LVMH Moët Hennessy Louis Vuitton's La Samaritaine renovation project has hit another roadblock this week, as an Administrative Court in Paris canceled one of the luxury conglomerate's building permits for the renovation of the Parisian department store. The matter has been ongoing since LVMH filed for a permit in December 2012.
This past July, a Parisian tribunal found that the rue de Rivoli side of the building planned by LVMH, particularly its undulating façade made entirely of glass and stone, is not in line with the architecture, and "does little to enhance the surrounding buildings." The challenging to LVMH's project comes from the Society for the Protection of landscapes and the aesthetics, which argues that LVMH's planned restoration will "distort the center of Paris."

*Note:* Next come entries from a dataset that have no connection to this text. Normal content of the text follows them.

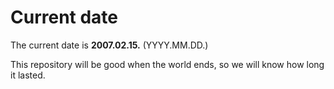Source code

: # Current date

The current date is **2007.02.15.** (YYYY.MM.DD.)

This repository will be good when the world ends, so we will know how long it lasted.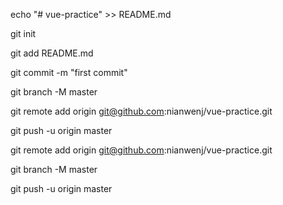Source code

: echo "# vue-practice" >> README.md

git init

git add README.md

git commit -m "first commit"

git branch -M master

git remote add origin git@github.com:nianwenj/vue-practice.git

git push -u origin master

                



git remote add origin git@github.com:nianwenj/vue-practice.git

git branch -M master

git push -u origin master


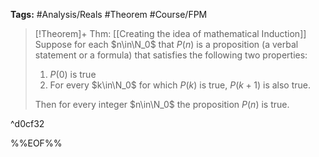 **Tags:** #Analysis/Reals  #Theorem #Course/FPM 

> [!Theorem]+ Thm: [[Creating the idea of mathematical Induction]]
> Suppose for each $n\in\N_0$ that $P(n)$ is a proposition (a verbal statement or a formula) that satisfies the following two properties: 
> 1. $P(0)$ is true
> 2. For every $k\in\N_0$ for which $P(k)$ is true, $P(k+1)$ is also true.
>
> Then for every integer $n\in\N_0$ the proposition $P(n)$ is true.

^d0cf32

%%EOF%%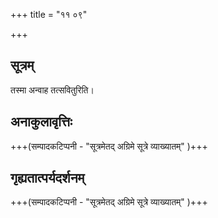 +++
title = "११ ०९"

+++
## सूत्रम्
तस्मा अन्वाह तत्सवितुरिति।

## अनाकुलावृत्तिः
+++(सम्पादकटिप्पनी - "सूत्रमेतद् अग्रिमे सूत्रे व्याख्यातम्" )+++

## गृह्यतात्पर्यदर्शनम्
+++(सम्पादकटिप्पनी - "सूत्रमेतद् अग्रिमे सूत्रे व्याख्यातम्" )+++
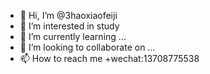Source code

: - 👋 Hi, I’m @3haoxiaofeiji
- 👀 I’m interested in study
- 🌱 I’m currently learning ...
- 💞️ I’m looking to collaborate on ...
- 📫 How to reach me +wechat:13708775538

<!---
3haoxiaofeiji/3haoxiaofeiji is a ✨ special ✨ repository because its `README.md` (this file) appears on your GitHub profile.
You can click the Preview link to take a look at your changes.
--->
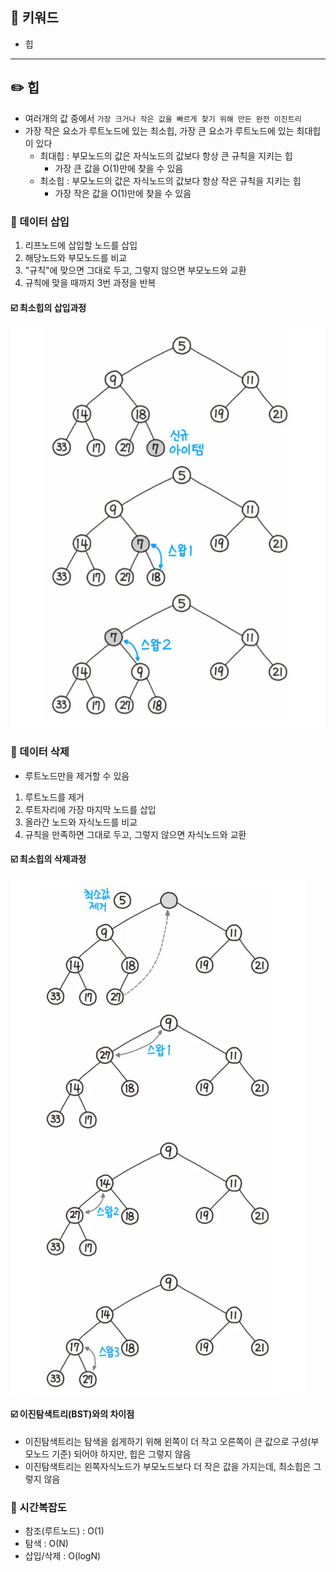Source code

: ## 📓 키워드

- 힙

---

## ✏️ 힙

- 여러개의 값 중에서 `가장 크거나 작은 값을 빠르게 찾기 위해 만든 완전 이진트리`
- 가장 작은 요소가 루트노드에 있는 최소힙, 가장 큰 요소가 루트노드에 있는 최대힙이 있다
  - 최대힙 : 부모노드의 값은 자식노드의 값보다 항상 큰 규칙을 지키는 힙
    - 가장 큰 값을 O(1)만에 찾을 수 있음
  - 최소힙 : 부모노드의 값은 자식노드의 값보다 항상 작은 규칙을 지키는 힙
    - 가장 작은 값을 O(1)만에 찾을 수 있음

### 💭 데이터 삽입

1. 리프노드에 삽입할 노드를 삽입
2. 해당노드와 부모노드를 비교
3. "규칙"에 맞으면 그대로 두고, 그렇지 않으면 부모노드와 교환
4. 규칙에 맞을 때까지 3번 과정을 반복

#### ☑️ 최소힙의 삽입과정

![img.png](../img/힙%20삽입.png)

### 💭 데이터 삭제

- 루트노드만을 제거할 수 있음
1. 루트노드를 제거
2. 루트자리에 가장 마지막 노드를 삽입
3. 올라간 노드와 자식노드를 비교
4. 규칙을 만족하면 그대로 두고, 그렇지 않으면 자식노드와 교환

#### ☑️ 최소힙의 삭제과정

![img_1.png](../img/힙%20삭제.png)

#### ☑️ 이진탐색트리(BST)와의 차이점

- 이진탐색트리는 탐색을 쉽게하기 위해 왼쪽이 더 작고 오른쪽이 큰 값으로 구성(부모노드 기준) 되어야 하지만, 힙은 그렇지 않음
- 이진탐색트리는 왼쪽자식노드가 부모노드보다 더 작은 값을 가지는데, 최소힙은 그렇지 않음

### 💭 시간복잡도

- 참조(루트노드) : O(1)
- 탐색 : O(N)
- 삽입/삭제 : O(logN)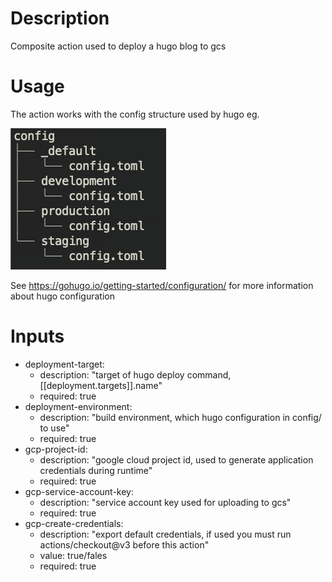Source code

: # Description

Composite action used to deploy a hugo blog to gcs

# Usage

The action works with the config structure used by hugo eg. 

![config-tree](images/hugo-config-tree.png)

See https://gohugo.io/getting-started/configuration/ for more information about hugo configuration

# Inputs


- deployment-target:
    - description: "target of hugo deploy command, [[deployment.targets]].name"
    - required: true
- deployment-environment:
    - description: "build environment, which hugo configuration in config/ to use"
    - required: true
-  gcp-project-id:
    - description: "google cloud project id, used to generate application credentials during runtime"
    - required: true
  - gcp-service-account-key:
    - description: "service account key used for uploading to gcs"
    - required: true
  - gcp-create-credentials:
    - description: "export default credentials, if used you must run actions/checkout@v3 before this action"
	- value: true/fales
    - required: true
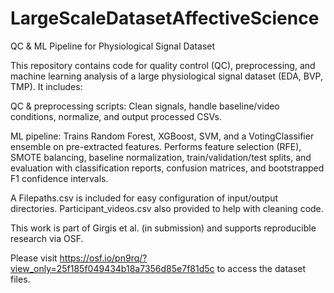 # LargeScaleDatasetAffectiveScience
QC & ML Pipeline for Physiological Signal Dataset

This repository contains code for quality control (QC), preprocessing, and machine learning analysis of a large physiological signal dataset (EDA, BVP, TMP). It includes:

QC & preprocessing scripts: Clean signals, handle baseline/video conditions, normalize, and output processed CSVs.

ML pipeline: Trains Random Forest, XGBoost, SVM, and a VotingClassifier ensemble on pre-extracted features. Performs feature selection (RFE), SMOTE balancing, baseline normalization, train/validation/test splits, and evaluation with classification reports, confusion matrices, and bootstrapped F1 confidence intervals.

A Filepaths.csv is included for easy configuration of input/output directories. Participant_videos.csv also provided to help with cleaning code.

This work is part of Girgis et al. (in submission) and supports reproducible research via OSF.

Please visit https://osf.io/pn9rq/?view_only=25f185f049434b18a7356d85e7f81d5c to access the dataset files.
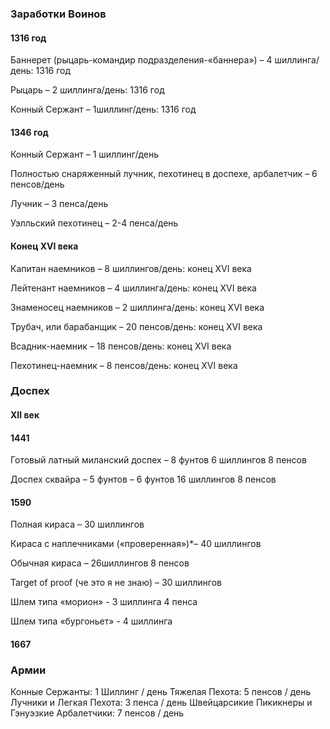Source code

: ### Заработки Воинов

#### 1316 год

Баннерет (рыцарь-командир подразделения-«баннера») – 4 шиллинга/день: 1316 год

Рыцарь – 2 шиллинга/день: 1316 год

Конный Сержант – 1шиллинг/день: 1316 год

#### 1346 год

Конный Сержант – 1 шиллинг/день

Полностью снаряженный лучник, пехотинец в доспехе, арбалетчик – 6 пенсов/день

Лучник – 3 пенса/день

Уэлльский пехотинец – 2-4 пенса/день

#### Конец XVI века

Капитан наемников – 8 шиллингов/день: конец XVI века

Лейтенант наемников – 4 шиллинга/день: конец XVI века

Знаменосец наемников – 2 шиллинга/день: конец XVI века

Трубач, или барабанщик – 20 пенсов/день: конец XVI века

Всадник-наемник – 18 пенсов/день: конец XVI века

Пехотинец-наемник – 8 пенсов/день: конец XVI века

### Доспех

#### XII век

#### 1441

Готовый латный миланский доспех – 8 фунтов 6 шиллингов 8 пенсов

Доспех сквайра – 5 фунтов – 6 фунтов 16 шиллингов 8 пенсов

#### 1590

Полная кираса – 30 шиллингов

Кираса с наплечниками («проверенная»)\*– 40 шиллингов

Обычная кираса – 26шиллингов 8 пенсов

Target of proof (че это я не знаю) – 30 шиллингов

Шлем типа «морион» - 3 шиллинга 4 пенса

Шлем типа «бургоньет» - 4 шиллинга

#### 1667

### Армии

Конные Сержанты: 1 Шиллинг / день
Тяжелая Пехота: 5 пенсов / день
Лучники и Легкая Пехота: 3 пенса / день
Швейцарсикие Пикикнеры и Гэнуэзкие Арбалетчики: 7 пенсов / день
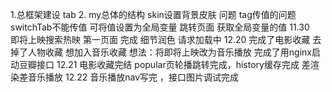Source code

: 1.总框架建设  tab 
2. my总体的结构  skin设置背景皮肤
问题 
tag传值的问题
 switchTab不能传值  可将值设置为全局变量 跳转页面 获取全局变量的值
 11.30  
   即将上映搜索热映 第一页面 完成
   细节润色 请求加载中
12.20
  完成了电影收藏  去掉了人物收藏  想加入音乐收藏  想法：将即将上映改为音乐播放
  完成了用nginx启动豆瓣接口
12.21 电影收藏完结  popular页轮播跳转完成，history缓存完成  差渲染差音乐播放
12.22 音乐播放nav写完  ，接口图片调试完成
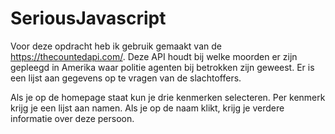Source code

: # SeriousJavascript

Voor deze opdracht heb ik gebruik gemaakt van de https://thecountedapi.com/. Deze API houdt bij welke moorden er 
zijn gepleegd in Amerika waar politie agenten bij betrokken zijn geweest. Er is een lijst aan gegevens op te vragen
van de slachtoffers.

Als je op de homepage staat kun je drie kenmerken selecteren. Per kenmerk krijg je een lijst aan namen. Als je op 
de naam klikt, krijg je verdere informatie over deze persoon.
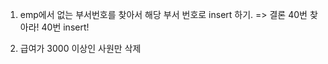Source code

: 1. emp에서 없는 부서번호를 찾아서
   해당 부서 번호로 insert 하기.
   => 결론 40번 찾아라! 40번 insert!

2. 급여가 3000 이상인 사원만 삭제
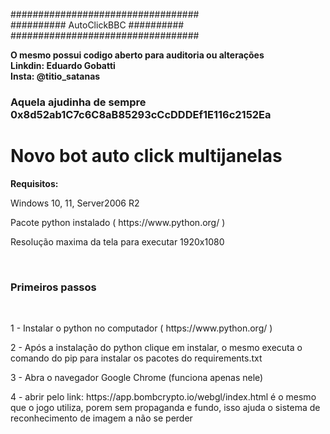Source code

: ################################## <br>
########## AutoClickBBC ########## <br>
################################## <br>

<b>O mesmo possui codigo aberto para auditoria ou alterações</b> <br>
<b>Linkdin: Eduardo Gobatti</b><br>
<b>Insta: @titio_satanas</b>


<h3>Aquela ajudinha de sempre <b>0x8d52ab1C7c6C8aB85293cCcDDDEf1E116c2152Ea</b></h3>

<h1>Novo bot auto click multijanelas</h1>

<p><b>Requisitos:</b></p>
<p>Windows 10, 11, Server2006 R2</p>
<p>Pacote python instalado  ( https://www.python.org/ )</p>
<p>Resolução maxima da tela para executar 1920x1080</p>
<br>
<h3>Primeiros passos</h3>
<br>
<p>1 - Instalar o python no computador ( https://www.python.org/ )</p>
<p>2 - Após a instalação do python clique em instalar, o mesmo executa o comando do pip para instalar os pacotes do requirements.txt</p>
<p>3 - Abra o navegador Google Chrome (funciona apenas nele)</p>
<p>4 - abrir pelo link: https://app.bombcrypto.io/webgl/index.html é o mesmo que o jogo utiliza, porem sem propaganda e fundo, isso ajuda o sistema de reconhecimento de imagem a não se perder</p>






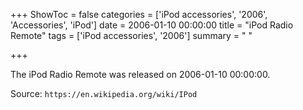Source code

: +++
ShowToc = false
categories = ['iPod accessories', '2006', 'Accessories', 'iPod']
date = 2006-01-10 00:00:00
title = "iPod Radio Remote"
tags = ['iPod accessories', '2006']
summary = " "

+++

The iPod Radio Remote was released on 2006-01-10 00:00:00.

Source: `https://en.wikipedia.org/wiki/IPod`
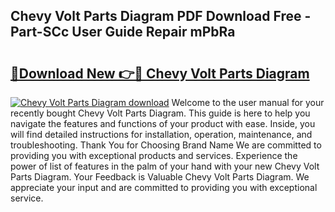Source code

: ## Chevy Volt Parts Diagram PDF Download Free - Part-SCc User Guide Repair mPbRa

# <h2><a href="http://dfheq70.blite.top/?on=Chevy+Volt+Parts+Diagram">🔗Download New 👉🔴 Chevy Volt Parts Diagram</a></h2>

[![Chevy Volt Parts Diagram download](https://i.imgur.com/lujVjoI.png)](http://dfheq70.blite.top/?on=Chevy+Volt+Parts+Diagram)
Welcome to the user manual for your recently bought Chevy Volt Parts Diagram. This guide is here to help you navigate the features and functions of your product with ease. Inside, you will find detailed instructions for installation, operation, maintenance, and troubleshooting. Thank You for Choosing Brand Name We are committed to providing you with exceptional products and services. Experience the power of list of features in the palm of your hand with your new Chevy Volt Parts Diagram. Your Feedback is Valuable Chevy Volt Parts Diagram. We appreciate your input and are committed to providing you with exceptional service.
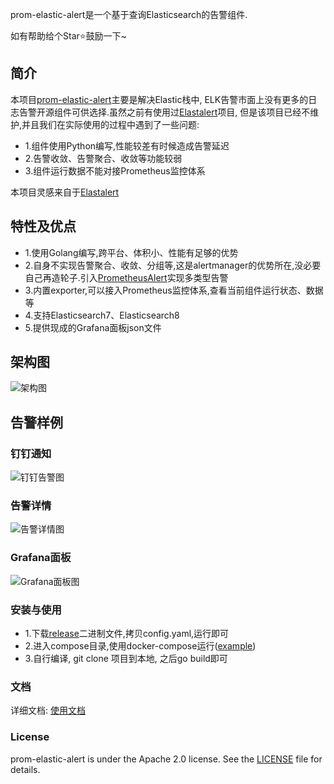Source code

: prom-elastic-alert是一个基于查询Elasticsearch的告警组件. 

如有帮助给个Star⭐鼓励一下~️

## 简介

本项目[prom-elastic-alert](https://github.com/dream-mo/prom-elastic-alert)主要是解决Elastic栈中, ELK告警市面上没有更多的日志告警开源组件可供选择.虽然之前有使用过[Elastalert](https://github.com/Yelp/elastalert)项目,
但是该项目已经不维护,并且我们在实际使用的过程中遇到了一些问题:

- 1.组件使用Python编写,性能较差有时候造成告警延迟
- 2.告警收敛、告警聚合、收敛等功能较弱
- 3.组件运行数据不能对接Prometheus监控体系

本项目灵感来自于[Elastalert](https://github.com/Yelp/elastalert)

## 特性及优点

- 1.使用Golang编写,跨平台、体积小、性能有足够的优势
- 2.自身不实现告警聚合、收敛、分组等,这是alertmanager的优势所在,没必要自己再造轮子.引入[PrometheusAlert](https://github.com/feiyu563/PrometheusAlert)实现多类型告警
- 3.内置exporter,可以接入Prometheus监控体系,查看当前组件运行状态、数据等
- 4.支持Elasticsearch7、Elasticsearch8
- 5.提供现成的Grafana面板json文件

## 架构图

![架构图](docs/img/architecture.png)

## 告警样例

### 钉钉通知

![钉钉告警图](docs/img/alert.png)

### 告警详情

![告警详情图](docs/img/detail.png)

### Grafana面板

![Grafana面板图](docs/img/grafana.png)

### 安装与使用

- 1.下载[release](https://github.com/dream-mo/prom-elastic-alert/releases)二进制文件,拷贝config.yaml,运行即可
- 2.进入compose目录,使用docker-compose运行([example](https://github.com/dream-mo/prom-elastic-alert/tree/main/example))
- 3.自行编译, git clone 项目到本地, 之后go build即可

### 文档

详细文档:  [使用文档](docs/document.md)

### License

prom-elastic-alert is under the Apache 2.0 license. See the [LICENSE](LICENSE) file for details.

The Samaritaine, a Parisian landmark located in Paris' First Arrondissement, was purchased by LVMH 2001. The store, which was opened in 1869, had been operating at a loss since the 1970's, was closed in 2005, as the building did not meet safety codes. In 2010, LVMH announced that a Japanese firm had been chosen to redesign the building as a combination hotel/apartments/offices, along with a small retail component, with an estimated re-opening in 2016. According to a statement from La Samaritaine, a subsidiary of the LVMH group, the project will allow for the renovation and maintenance of "an exceptional architectural heritage" and the "hosting of new uses required for the vitality of central Paris in buildings that are exemplary in terms of urban ecology."
LVMH and the city of Paris have two months to appeal the latest ruling, which as of now, fully suspends any further progress in relation to the building.